We just updated our prompt caching guide with details of how cache routing works!
We route prompts by org, hashing the first ~256 tokens, and spillover to more machines ~15 RPM. If you’ve got many prompts with long shared prefixes, the user parameter can improve request bucketing and boost cache hits
The most important takeaway: “user” can break caching, outside of the input context.
So: were you to have a platform with a common agent used by many user, built to bring it within a cacheable length, sending the user parameter for “user tracking for OpenAI safety” (documented but never seeming to matter), you are breaking your own discount opportunity that you have engineered.
However, if those following tokens, after cacheable start, diverge by different users, the routing will not detect that, so “user” is a benefit that will cache later instead of initially - supposing that user continues interactions in a short period.
A discount does not take effect any earlier - it is all about understanding this mechanism against your own patterns - how you will distribute between servers by your own indirect management instead of blind distribution after a rate is hit.
A stable identifier used to help detect users of your application that may be
violating OpenAI's usage policies. The IDs should be a string that uniquely
identifies each user. We recommend hashing their username or email address, in
order to avoid sending us any identifying information.

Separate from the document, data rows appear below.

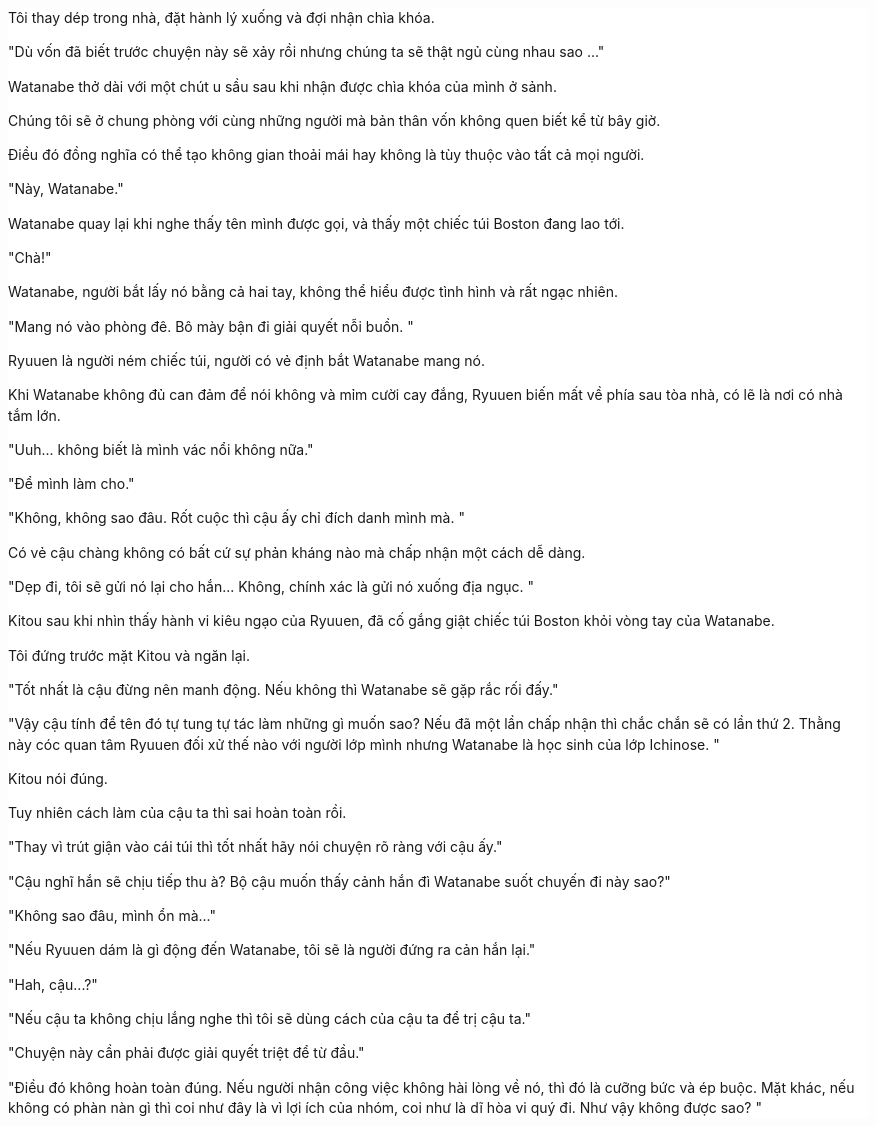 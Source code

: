 Tôi thay dép trong nhà, đặt hành lý xuống và đợi nhận chìa khóa.

\"Dù vốn đã biết trước chuyện này sẽ xảy rồi nhưng chúng ta sẽ thật ngủ cùng nhau sao \...\"

Watanabe thở dài với một chút u sầu sau khi nhận được chìa khóa của mình ở sảnh.

Chúng tôi sẽ ở chung phòng với cùng những người mà bản thân vốn không quen biết kể từ bây giờ.

Điều đó đồng nghĩa có thể tạo không gian thoải mái hay không là tùy thuộc vào tất cả mọi người.

\"Này, Watanabe.\"

Watanabe quay lại khi nghe thấy tên mình được gọi, và thấy một chiếc túi Boston đang lao tới.

\"Chà!\"

Watanabe, người bắt lấy nó bằng cả hai tay, không thể hiểu được tình hình và rất ngạc nhiên.

"Mang nó vào phòng đê. Bô mày bận đi giải quyết nỗi buồn. \"

Ryuuen là người ném chiếc túi, người có vẻ định bắt Watanabe mang nó.

Khi Watanabe không đủ can đảm để nói không và mỉm cười cay đắng, Ryuuen biến mất về phía sau tòa nhà, có lẽ là nơi có nhà tắm lớn.

"Uuh\... không biết là mình vác nổi không nữa."

\"Để mình làm cho.\"

"Không, không sao đâu. Rốt cuộc thì cậu ấy chỉ đích danh mình mà. \"

Có vẻ cậu chàng không có bất cứ sự phản kháng nào mà chấp nhận một cách dễ dàng.

"Dẹp đi, tôi sẽ gửi nó lại cho hắn... Không, chính xác là gửi nó xuống địa ngục. "

Kitou sau khi nhìn thấy hành vi kiêu ngạo của Ryuuen, đã cố gắng giật chiếc túi Boston khỏi vòng tay của Watanabe.

Tôi đứng trước mặt Kitou và ngăn lại.

"Tốt nhất là cậu đừng nên manh động. Nếu không thì Watanabe sẽ gặp rắc rối đấy."

"Vậy cậu tính để tên đó tự tung tự tác làm những gì muốn sao? Nếu đã một lần chấp nhận thì chắc chắn sẽ có lần thứ 2. Thằng này cóc quan tâm Ryuuen đối xử thế nào với người lớp mình nhưng Watanabe là học sinh của lớp Ichinose. "

Kitou nói đúng.

Tuy nhiên cách làm của cậu ta thì sai hoàn toàn rồi.

"Thay vì trút giận vào cái túi thì tốt nhất hãy nói chuyện rõ ràng với cậu ấy."

"Cậu nghĩ hắn sẽ chịu tiếp thu à? Bộ cậu muốn thấy cảnh hắn đì Watanabe suốt chuyến đi này sao?"

"Không sao đâu, mình ổn mà\..."

"Nếu Ryuuen dám là gì động đến Watanabe, tôi sẽ là người đứng ra cản hắn lại."

"Hah, cậu...?"

"Nếu cậu ta không chịu lắng nghe thì tôi sẽ dùng cách của cậu ta để trị cậu ta."

"Chuyện này cần phải được giải quyết triệt để từ đầu."

"Điều đó không hoàn toàn đúng. Nếu người nhận công việc không hài lòng về nó, thì đó là cưỡng bức và ép buộc. Mặt khác, nếu không có phàn nàn gì thì coi như đây là vì lợi ích của nhóm, coi như là dĩ hòa vi quý đi. Như vậy không được sao? "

Sending these parameters will require updating SDK libraries from openai. Then adapting the purpose to the patterns you make.
Use-case
You have a large cacheable system prompt >1024 tokens, used across many users. (Your support bot with lots of company knowledge, for example).
Solution
Use both new parameters for the described purpose, prompt_cache_key in agreement with the first 256 tokens determining a desire for best effort to route to hash-indicated inference server.
Use-case
You still have a large cacheable system prompt >1024 tokens, used across many users. (Your support bot with lots of company knowledge, for example). But you find out for your high volume greater than 15 requests per minute, you have many cache misses for long chats delivering discount shorter than the chat context window
Solution
Prefer a prompt_cache_key that is user-based, so their conversations and not the common prompt take priority.
Use-case
You have a small system prompt or tools in common, used across users, 256-1023 tokens, after which chats diverge per-user.
Solution
Break the indication of routing to the same server by prompt hash alone. You’d get no discount on only 500 tokens in commmon, but the same “hash” would result. Provide a per-user prompt_cache_key to have your application distributed, but encourage per-user caching of chats.

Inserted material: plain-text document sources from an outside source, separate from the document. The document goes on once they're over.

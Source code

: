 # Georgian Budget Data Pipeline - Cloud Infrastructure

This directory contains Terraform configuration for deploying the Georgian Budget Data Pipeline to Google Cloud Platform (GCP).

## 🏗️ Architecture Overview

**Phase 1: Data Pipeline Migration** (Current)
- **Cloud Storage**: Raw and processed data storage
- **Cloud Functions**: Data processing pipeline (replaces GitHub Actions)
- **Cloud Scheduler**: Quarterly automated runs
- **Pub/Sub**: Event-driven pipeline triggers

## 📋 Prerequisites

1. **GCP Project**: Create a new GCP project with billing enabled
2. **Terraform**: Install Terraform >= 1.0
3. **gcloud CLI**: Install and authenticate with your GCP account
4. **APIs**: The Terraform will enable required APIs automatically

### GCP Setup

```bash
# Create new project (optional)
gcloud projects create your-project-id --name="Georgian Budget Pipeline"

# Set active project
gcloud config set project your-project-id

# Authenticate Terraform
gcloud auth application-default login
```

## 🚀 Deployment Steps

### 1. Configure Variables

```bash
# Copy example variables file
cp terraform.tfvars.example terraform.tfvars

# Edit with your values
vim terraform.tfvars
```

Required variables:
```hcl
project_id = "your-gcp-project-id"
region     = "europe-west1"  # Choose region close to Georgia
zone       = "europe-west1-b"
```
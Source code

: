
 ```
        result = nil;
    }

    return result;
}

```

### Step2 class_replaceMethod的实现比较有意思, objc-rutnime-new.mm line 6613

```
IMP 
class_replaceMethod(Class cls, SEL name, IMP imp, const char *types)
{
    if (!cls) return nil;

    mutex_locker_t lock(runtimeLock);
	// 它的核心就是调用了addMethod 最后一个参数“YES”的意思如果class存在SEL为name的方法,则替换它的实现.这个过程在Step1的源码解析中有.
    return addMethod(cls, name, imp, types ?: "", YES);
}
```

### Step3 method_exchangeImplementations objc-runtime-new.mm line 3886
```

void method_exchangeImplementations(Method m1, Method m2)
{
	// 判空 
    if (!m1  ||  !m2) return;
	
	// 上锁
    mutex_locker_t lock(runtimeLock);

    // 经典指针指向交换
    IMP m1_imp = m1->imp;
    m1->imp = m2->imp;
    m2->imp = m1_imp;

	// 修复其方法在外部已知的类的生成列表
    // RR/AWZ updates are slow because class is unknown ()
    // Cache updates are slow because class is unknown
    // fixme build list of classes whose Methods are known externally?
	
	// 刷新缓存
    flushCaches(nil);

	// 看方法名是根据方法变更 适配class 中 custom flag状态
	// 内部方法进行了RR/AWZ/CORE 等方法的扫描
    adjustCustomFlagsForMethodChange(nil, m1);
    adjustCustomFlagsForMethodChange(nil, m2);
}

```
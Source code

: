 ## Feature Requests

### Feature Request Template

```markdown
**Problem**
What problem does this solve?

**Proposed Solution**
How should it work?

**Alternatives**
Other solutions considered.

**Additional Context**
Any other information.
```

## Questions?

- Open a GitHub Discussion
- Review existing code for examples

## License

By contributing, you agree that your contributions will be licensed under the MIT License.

Avoids the application’s initial 256 context window doing the routing, saturating the cache server but missing, and rolling over.
Use-case
You want to benchmark uncached results, simulating unconnected calls
Solution
hashing of prompt_cache_key and context does not seem to guarantee distribution across different inference servers
thus, add a small variation or crypto nonce that does not distract the AI within the first 128 block (we’d also break any cache OpenAI does without delivering the discount), such as “Chat session id: e3f9\n”
Use-case
You don’t know why sending a user ID would ever be useful, and have heard zero anecdote of it ever being used to mitigate organization bans or inform of a bad user.